I think I have a phobia of my own bodily functions: people always say "it's natural", yet I'm embarrassed to use a public toilet, cough or sneeze, and buy "feminine hygiene products", deodorant and even soap. If other people crap, have a cold, menstruate, sweat or whatever, it's normal; sometimes it's unpleasant, but it's okay. When it's me, I feel revolting. Goes back to the "fear of being generally defective", whatever the Greek name for that was...
 

Nack

Banned
Oh, Phobologist...I laughed SO hard at that...because I have the same problem - almost. I'm not necessarily afraid of clogging the toilet, just of people hearing me in there and possibly leaving a bad smell in there for a few minutes.

I think I have a phobia of my own bodily functions: people always say "it's natural", yet I'm embarrassed to use a public toilet, cough or sneeze, and buy "feminine hygiene products", deodorant and even soap. If other people crap, have a cold, menstruate, sweat or whatever, it's normal; sometimes it's unpleasant, but it's okay. When it's me, I feel revolting. Goes back to the "fear of being generally defective", whatever the Greek name for that was...

I can't piss in a urinal when someone is next to me using the other urinal...
 
Oh, Phobologist...I laughed SO hard at that...because I have the same problem - almost. I'm not necessarily afraid of clogging the toilet, just of people hearing me in there and possibly leaving a bad smell in there for a few minutes.

I think I have a phobia of my own bodily functions: people always say "it's natural", yet I'm embarrassed to use a public toilet, cough or sneeze, and buy "feminine hygiene products", deodorant and even soap.
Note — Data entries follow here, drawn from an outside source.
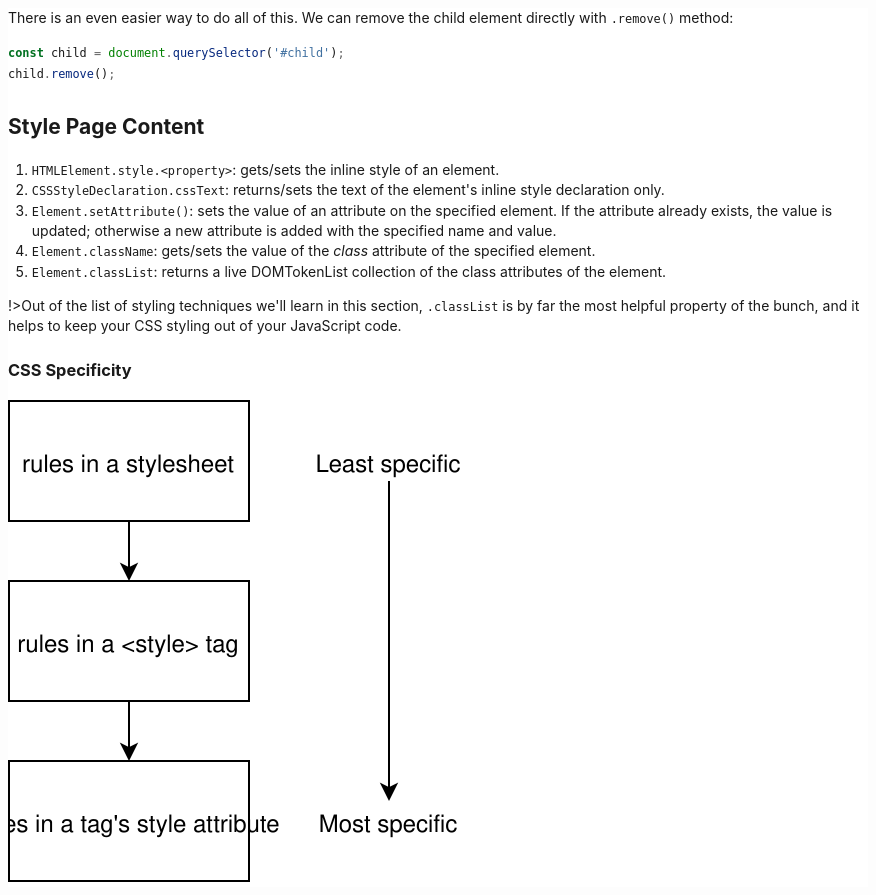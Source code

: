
 ```preview
```

There is an even easier way to do all of this. We can remove the child 
element directly with `.remove()` method:

```javascript
const child = document.querySelector('#child');
child.remove();
```

```preview
```

## Style Page Content

1. `HTMLElement.style.<property>`:  gets/sets the inline style of an element.
2. `CSSStyleDeclaration.cssText`: returns/sets the text of the element's inline 
style declaration only.
3. `Element.setAttribute()`: sets the value of an attribute on the specified 
element. If the attribute already exists, the value is updated; otherwise a new 
attribute is added with the specified name and value.
4. `Element.className`: gets/sets the value of the *class* attribute of the 
specified element.
5. `Element.classList`: returns a live DOMTokenList collection of the class 
attributes of the element.

!>Out of the list of styling techniques we'll learn in this section, 
`.classList` is by far the most helpful property of the bunch, and it helps to 
keep your CSS styling out of your JavaScript code.

### CSS Specificity

![diagram-3](_media/diagram-3.svg)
If other people crap, have a cold, menstruate, sweat or whatever, it's normal; sometimes it's unpleasant, but it's okay. When it's me, I feel revolting. Goes back to the "fear of being generally defective", whatever the Greek name for that was...

Lool yea it sounds like your anxiety of being embarrassed or criticised by other people is part of the issue, and also it does sound like a fear of being generaly defective may play a role in it directly. Do you have any specific social phobias that only occur in very particular cirumstances?